● **WHAT YOU NEED TO DO**
When a record contains an image, skip the image and retype the rest of that record exactly.

● **SUPPLIED MATERIAL**
★ ★ ★

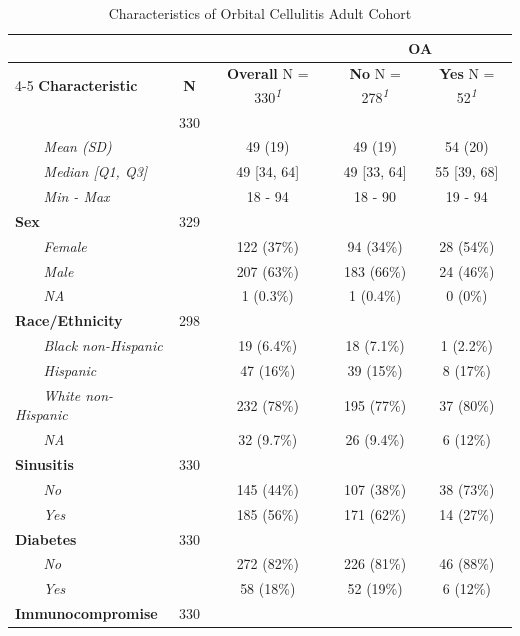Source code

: \documentclass[
]{article}
\begin{document}
\begin{table}[t]
\caption*{
{\fontsize{20}{25}\selectfont  Characteristics of Orbital Cellulitis Adult Cohort\small }
} 
\begin{tabular*}{0.7\linewidth}{@{\extracolsep{\fill}}lcccc}
\toprule
 &  &  & \multicolumn{2}{c}{\textbf{OA}} \\ 
\cmidrule(lr){4-5}
\textbf{Characteristic} & \textbf{N} & \textbf{Overall}  N = 330\textsuperscript{\textit{1}} & \textbf{No}  N = 278\textsuperscript{\textit{1}} & \textbf{Yes}  N = 52\textsuperscript{\textit{1}} \\ 
\midrule\addlinespace[2.5pt]
{\bfseries Age} & 330 &  &  &  \\ 
{\itshape     Mean (SD)} &  & 49 (19) & 49 (19) & 54 (20) \\ 
{\itshape     Median {[}Q1, Q3{]}} &  & 49 {[}34, 64{]} & 49 {[}33, 64{]} & 55 {[}39, 68{]} \\ 
{\itshape     Min - Max} &  & 18 - 94 & 18 - 90 & 19 - 94 \\ 
{\bfseries Sex} & 329 &  &  &  \\ 
{\itshape     Female} &  & 122 (37\%) & 94 (34\%) & 28 (54\%) \\ 
{\itshape     Male} &  & 207 (63\%) & 183 (66\%) & 24 (46\%) \\ 
{\itshape     NA} &  & 1 (0.3\%) & 1 (0.4\%) & 0 (0\%) \\ 
{\bfseries Race/Ethnicity} & 298 &  &  &  \\ 
{\itshape     Black non-Hispanic} &  & 19 (6.4\%) & 18 (7.1\%) & 1 (2.2\%) \\ 
{\itshape     Hispanic} &  & 47 (16\%) & 39 (15\%) & 8 (17\%) \\ 
{\itshape     White non-Hispanic} &  & 232 (78\%) & 195 (77\%) & 37 (80\%) \\ 
{\itshape     NA} &  & 32 (9.7\%) & 26 (9.4\%) & 6 (12\%) \\ 
{\bfseries Sinusitis} & 330 &  &  &  \\ 
{\itshape     No} &  & 145 (44\%) & 107 (38\%) & 38 (73\%) \\ 
{\itshape     Yes} &  & 185 (56\%) & 171 (62\%) & 14 (27\%) \\ 
{\bfseries Diabetes} & 330 &  &  &  \\ 
{\itshape     No} &  & 272 (82\%) & 226 (81\%) & 46 (88\%) \\ 
{\itshape     Yes} &  & 58 (18\%) & 52 (19\%) & 6 (12\%) \\ 
{\bfseries Immunocompromise} & 330 &  &  &  \\ 

\end{tabular*}
\end{table}
\end{document}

★ ★ ★

● **RESULT FOR THIS EXERCISE**
Source code

: \documentclass[
]{article}
\begin{document}
\begin{table}[t]
\caption*{
{\fontsize{20}{25}\selectfont  Characteristics of Orbital Cellulitis Adult Cohort\small }
} 
\begin{tabular*}{0.7\linewidth}{@{\extracolsep{\fill}}lcccc}
\toprule
 &  &  & \multicolumn{2}{c}{\textbf{OA}} \\ 
\cmidrule(lr){4-5}
\textbf{Characteristic} & \textbf{N} & \textbf{Overall}  N = 330\textsuperscript{\textit{1}} & \textbf{No}  N = 278\textsuperscript{\textit{1}} & \textbf{Yes}  N = 52\textsuperscript{\textit{1}} \\ 
\midrule\addlinespace[2.5pt]
{\bfseries Age} & 330 &  &  &  \\ 
{\itshape     Mean (SD)} &  & 49 (19) & 49 (19) & 54 (20) \\ 
{\itshape     Median {[}Q1, Q3{]}} &  & 49 {[}34, 64{]} & 49 {[}33, 64{]} & 55 {[}39, 68{]} \\ 
{\itshape     Min - Max} &  & 18 - 94 & 18 - 90 & 19 - 94 \\ 
{\bfseries Sex} & 329 &  &  &  \\ 
{\itshape     Female} &  & 122 (37\%) & 94 (34\%) & 28 (54\%) \\ 
{\itshape     Male} &  & 207 (63\%) & 183 (66\%) & 24 (46\%) \\ 
{\itshape     NA} &  & 1 (0.3\%) & 1 (0.4\%) & 0 (0\%) \\ 
{\bfseries Race/Ethnicity} & 298 &  &  &  \\ 
{\itshape     Black non-Hispanic} &  & 19 (6.4\%) & 18 (7.1\%) & 1 (2.2\%) \\ 
{\itshape     Hispanic} &  & 47 (16\%) & 39 (15\%) & 8 (17\%) \\ 
{\itshape     White non-Hispanic} &  & 232 (78\%) & 195 (77\%) & 37 (80\%) \\ 
{\itshape     NA} &  & 32 (9.7\%) & 26 (9.4\%) & 6 (12\%) \\ 
{\bfseries Sinusitis} & 330 &  &  &  \\ 
{\itshape     No} &  & 145 (44\%) & 107 (38\%) & 38 (73\%) \\ 
{\itshape     Yes} &  & 185 (56\%) & 171 (62\%) & 14 (27\%) \\ 
{\bfseries Diabetes} & 330 &  &  &  \\ 
{\itshape     No} &  & 272 (82\%) & 226 (81\%) & 46 (88\%) \\ 
{\itshape     Yes} &  & 58 (18\%) & 52 (19\%) & 6 (12\%) \\ 
{\bfseries Immunocompromise} & 330 &  &  &  \\ 

\end{tabular*}
\end{table}
\end{document}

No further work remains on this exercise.